Milli İdärä (Милли Идарә, Milli İdärä, ملى ادارە) was the national government of Muslim Turko-Tatars of Inner Russia and Siberia that was elected by the delegates of Millät Mäclese and located in Ufa (Öfä) from January 11, 1918, to April 21, 1918. Its Chairman was Sadri Mäqsudi, with İbneämin Äxtämef being deputy chairman.

Its official press organ was "Möxtäriät" (Autonomy) journal.

Three ministries (departments) were created within Milli İdärä:
- Finance Ministry (Maliä Näzäräte, Chairman – Şäyxulla Alkin, members – Zäynedtin Ağafurof, Ğöbäydulla Bubıy, Sälimgäräy Cantürin, Ğärif Kärimi, Ğäli Qormayıf, Latıyf Yawşef, Märdelğälim Mäxmütef);
- Education Ministry (Mäğärif Näzäräte, Chairman – Näcip Qorbanğälief, members – İbrahim Bikqolof, Ğäli Yänekäyef, Zakir Qadıyri, İsmäğil Ütämeşef, Kälimulla Xäsänef, Ğömär Tereğulof);
- Ministry of Religious Affairs (Diniä Näzäräte, Chairman – Ğälimcan Barudi (mufti), members (qadis) – Riza'etdin Fäxretdin, Salixcan Urmanof, Käşşaf Tärcemani, Möxlisä Bubıy, Ğabdulla Söläymani, Xöccätelxäkim Mäxmütef).

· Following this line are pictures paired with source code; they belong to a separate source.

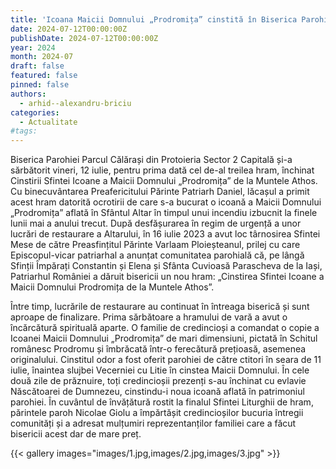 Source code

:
 ```yaml
---
title: 'Icoana Maicii Domnului „Prodromița” cinstită în Biserica Parohiei Parcul Călărași'
date: 2024-07-12T00:00:00Z
publishDate: 2024-07-12T00:00:00Z
year: 2024
month: 2024-07
draft: false
featured: false
pinned: false
authors:
  - arhid--alexandru-briciu
categories:
  - Actualitate
#tags:
---
```

Biserica Parohiei Parcul Călărași din Protoieria Sector 2 Capitală și-a sărbătorit vineri, 12 iulie, pentru prima dată cel de-al treilea hram, închinat Cinstirii Sfintei Icoane a Maicii Domnului „Prodromița” de la Muntele Athos. Cu binecuvântarea Preafericitului Părinte Patriarh Daniel, lăcașul a primit acest hram datorită ocrotirii de care s-a bucurat o icoană a Maicii Domnului „Prodromița” aflată în Sfântul Altar în timpul unui incendiu izbucnit la finele lunii mai a anului trecut. După desfășurarea în regim de urgență a unor lucrări de restaurare a Altarului, în 16 iulie 2023 a avut loc târnosirea Sfintei Mese de către Preasfințitul Părinte Varlaam Ploieșteanul, prilej cu care Episcopul-vicar patriarhal a anunțat comunitatea parohială că, pe lângă Sfinții Împărați Constantin și Elena și Sfânta Cuvioasă Parascheva de la Iași, Patriarhul României a dăruit bisericii un nou hram: „Cinstirea Sfintei Icoane a Maicii Domnului Prodromița de la Muntele Athos”.

Între timp, lucrările de restaurare au continuat în întreaga biserică și sunt aproape de finalizare. Prima sărbătoare a hramului de vară a avut o încărcătură spirituală aparte. O familie de credincioși a comandat o copie a Icoanei Maicii Domnului „Prodromița” de mari dimensiuni, pictată în Schitul românesc Prodromu și îmbrăcată într-o ferecătură prețioasă, asemenea originalului. Cinstitul odor a fost oferit parohiei de către ctitori în seara de 11 iulie, înaintea slujbei Vecerniei cu Litie în cinstea Maicii Domnului. În cele două zile de prăznuire, toți credincioșii prezenți s-au închinat cu evlavie Născătoarei de Dumnezeu, cinstindu-i noua icoană aflată în patrimoniul parohiei. În cuvântul de învățătură rostit la finalul Sfintei Liturghii de hram, părintele paroh Nicolae Giolu a împărtășit credincioșilor bucuria întregii comunități și a adresat mulțumiri reprezentanților familiei care a făcut bisericii acest dar de mare preț.

{{< gallery images="images/1.jpg,images/2.jpg,images/3.jpg" >}}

In April 1918, activities of Milli Idärä were banned by the Soviet government (except for Diniä Näzäräte, which was allowed to continue its activities with the condition of non-interference in political affairs), and its property was confiscated; some of the members resumed their activities in Petropavlovsk, until it was captured by the Bolsheviks.